Death on a Branch Line(37)
‘Let’s leave it that you are only to send the message if you can,’ I said.
‘Oh, all right,’ he replied, as if this was a very interesting new idea. ‘Only if I can.’
A thought struck me, and I said, ‘Mr Hamer, you wouldn’t have brought anybody into this village today, would you?’
‘Me?’ he said, and he looked at me for a while. ‘I should say not!’
And then he winked very slowly, which I wished he hadn’t done.
He re-started his beasts, and I took out my silver watch. It showed 9.45. Hamer ought to be at West Adenwold station by ten thirty, and the wire ought to reach York within five minutes of that. I guessed that the 12.27 arrival at Adenwold would leave Pilmoor at about midday, which meant that, if the Chief received the wire as soon as it arrived at York station (which was odds-on), he’d have an hour and half to get to Pilmoor. That would be simplicity itself. Being on the main line, Pilmoor was served by a good many fast trains from York, and it was only sixteen miles to the north.
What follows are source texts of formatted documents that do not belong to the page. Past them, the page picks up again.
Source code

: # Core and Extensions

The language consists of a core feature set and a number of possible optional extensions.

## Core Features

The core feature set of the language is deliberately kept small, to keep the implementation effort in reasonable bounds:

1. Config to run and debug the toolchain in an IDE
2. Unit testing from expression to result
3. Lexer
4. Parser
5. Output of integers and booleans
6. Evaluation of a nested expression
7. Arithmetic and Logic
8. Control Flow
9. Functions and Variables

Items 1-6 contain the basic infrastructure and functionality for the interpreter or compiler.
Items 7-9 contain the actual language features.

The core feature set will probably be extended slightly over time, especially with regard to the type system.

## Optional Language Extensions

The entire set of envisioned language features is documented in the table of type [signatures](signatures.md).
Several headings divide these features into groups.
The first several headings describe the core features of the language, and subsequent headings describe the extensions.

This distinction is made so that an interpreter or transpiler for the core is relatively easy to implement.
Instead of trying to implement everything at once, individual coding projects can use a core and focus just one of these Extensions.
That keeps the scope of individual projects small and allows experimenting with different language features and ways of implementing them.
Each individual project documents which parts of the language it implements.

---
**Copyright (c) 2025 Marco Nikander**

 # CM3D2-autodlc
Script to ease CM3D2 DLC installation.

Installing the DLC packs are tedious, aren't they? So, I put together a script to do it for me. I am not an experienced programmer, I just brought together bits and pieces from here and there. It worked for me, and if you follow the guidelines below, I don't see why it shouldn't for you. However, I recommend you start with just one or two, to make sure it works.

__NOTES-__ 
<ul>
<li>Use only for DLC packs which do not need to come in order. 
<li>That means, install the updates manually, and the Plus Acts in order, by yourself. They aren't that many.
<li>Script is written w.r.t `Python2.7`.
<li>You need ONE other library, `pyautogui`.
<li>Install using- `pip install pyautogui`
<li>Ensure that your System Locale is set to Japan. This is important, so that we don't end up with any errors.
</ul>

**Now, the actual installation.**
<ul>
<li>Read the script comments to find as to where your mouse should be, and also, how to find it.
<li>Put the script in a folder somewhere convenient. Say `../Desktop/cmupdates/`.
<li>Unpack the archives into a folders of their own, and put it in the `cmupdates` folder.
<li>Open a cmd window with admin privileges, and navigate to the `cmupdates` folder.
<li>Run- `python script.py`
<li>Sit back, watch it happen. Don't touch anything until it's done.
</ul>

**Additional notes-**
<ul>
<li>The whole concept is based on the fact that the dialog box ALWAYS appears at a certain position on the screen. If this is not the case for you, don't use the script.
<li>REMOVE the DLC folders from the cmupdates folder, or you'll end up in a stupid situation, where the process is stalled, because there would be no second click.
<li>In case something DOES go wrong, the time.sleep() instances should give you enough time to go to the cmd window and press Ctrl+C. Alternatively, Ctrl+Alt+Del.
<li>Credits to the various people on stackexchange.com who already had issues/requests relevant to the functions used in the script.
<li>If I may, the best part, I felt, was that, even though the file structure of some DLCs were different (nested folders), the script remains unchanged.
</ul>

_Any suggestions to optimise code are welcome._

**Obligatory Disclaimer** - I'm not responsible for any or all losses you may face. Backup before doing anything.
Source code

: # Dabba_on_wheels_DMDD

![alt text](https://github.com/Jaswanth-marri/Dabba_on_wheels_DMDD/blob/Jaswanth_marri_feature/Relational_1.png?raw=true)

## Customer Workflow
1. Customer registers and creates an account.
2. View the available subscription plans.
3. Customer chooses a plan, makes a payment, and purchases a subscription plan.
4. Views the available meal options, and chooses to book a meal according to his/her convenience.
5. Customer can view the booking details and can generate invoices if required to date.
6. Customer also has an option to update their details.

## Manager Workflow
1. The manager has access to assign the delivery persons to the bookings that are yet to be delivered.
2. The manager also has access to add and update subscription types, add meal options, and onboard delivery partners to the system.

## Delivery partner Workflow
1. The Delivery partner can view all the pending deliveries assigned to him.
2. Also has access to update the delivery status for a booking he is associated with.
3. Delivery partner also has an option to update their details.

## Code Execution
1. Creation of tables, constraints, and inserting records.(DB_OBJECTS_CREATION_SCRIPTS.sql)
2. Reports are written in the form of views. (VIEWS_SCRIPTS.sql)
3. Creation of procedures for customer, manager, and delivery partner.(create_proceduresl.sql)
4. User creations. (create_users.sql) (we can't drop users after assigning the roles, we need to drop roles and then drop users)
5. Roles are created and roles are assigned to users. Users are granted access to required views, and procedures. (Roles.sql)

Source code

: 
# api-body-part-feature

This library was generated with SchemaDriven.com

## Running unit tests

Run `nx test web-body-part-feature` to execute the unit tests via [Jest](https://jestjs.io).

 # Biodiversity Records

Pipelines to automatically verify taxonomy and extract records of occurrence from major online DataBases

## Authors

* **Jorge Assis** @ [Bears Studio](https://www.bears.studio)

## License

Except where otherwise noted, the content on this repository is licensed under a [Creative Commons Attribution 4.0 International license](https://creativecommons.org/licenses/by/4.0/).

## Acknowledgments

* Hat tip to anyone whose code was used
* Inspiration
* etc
The only weak link in the chain was Hamer, who had now disappeared from sight in the hedge-tunnel.
I pocketed my watch and looked up.
Lydia was dawdling along the hedge-tunnel, moving slowly, which was out of the common for her. I called out to her and she quite ignored me. I wondered at this until I saw that the clerk from Norwood, the one who’d spilled the German documents, was coming along behind her. He walked briskly, and carried once again the Gladstone bag. I called again to Lydia, and once more she ignored me, but cut across the green making straight for the shut-up confectioner’s shop. The Norwood clerk had stopped and was looking about. I had a persuasion that it wouldn’t do to be seen by him, so I pulled down my cap, and turned a little aside as I watched him walk through the churchyard wicket. Lydia was watching the man from the shop doorway.
‘What’s the game?’ I asked, walking up to her.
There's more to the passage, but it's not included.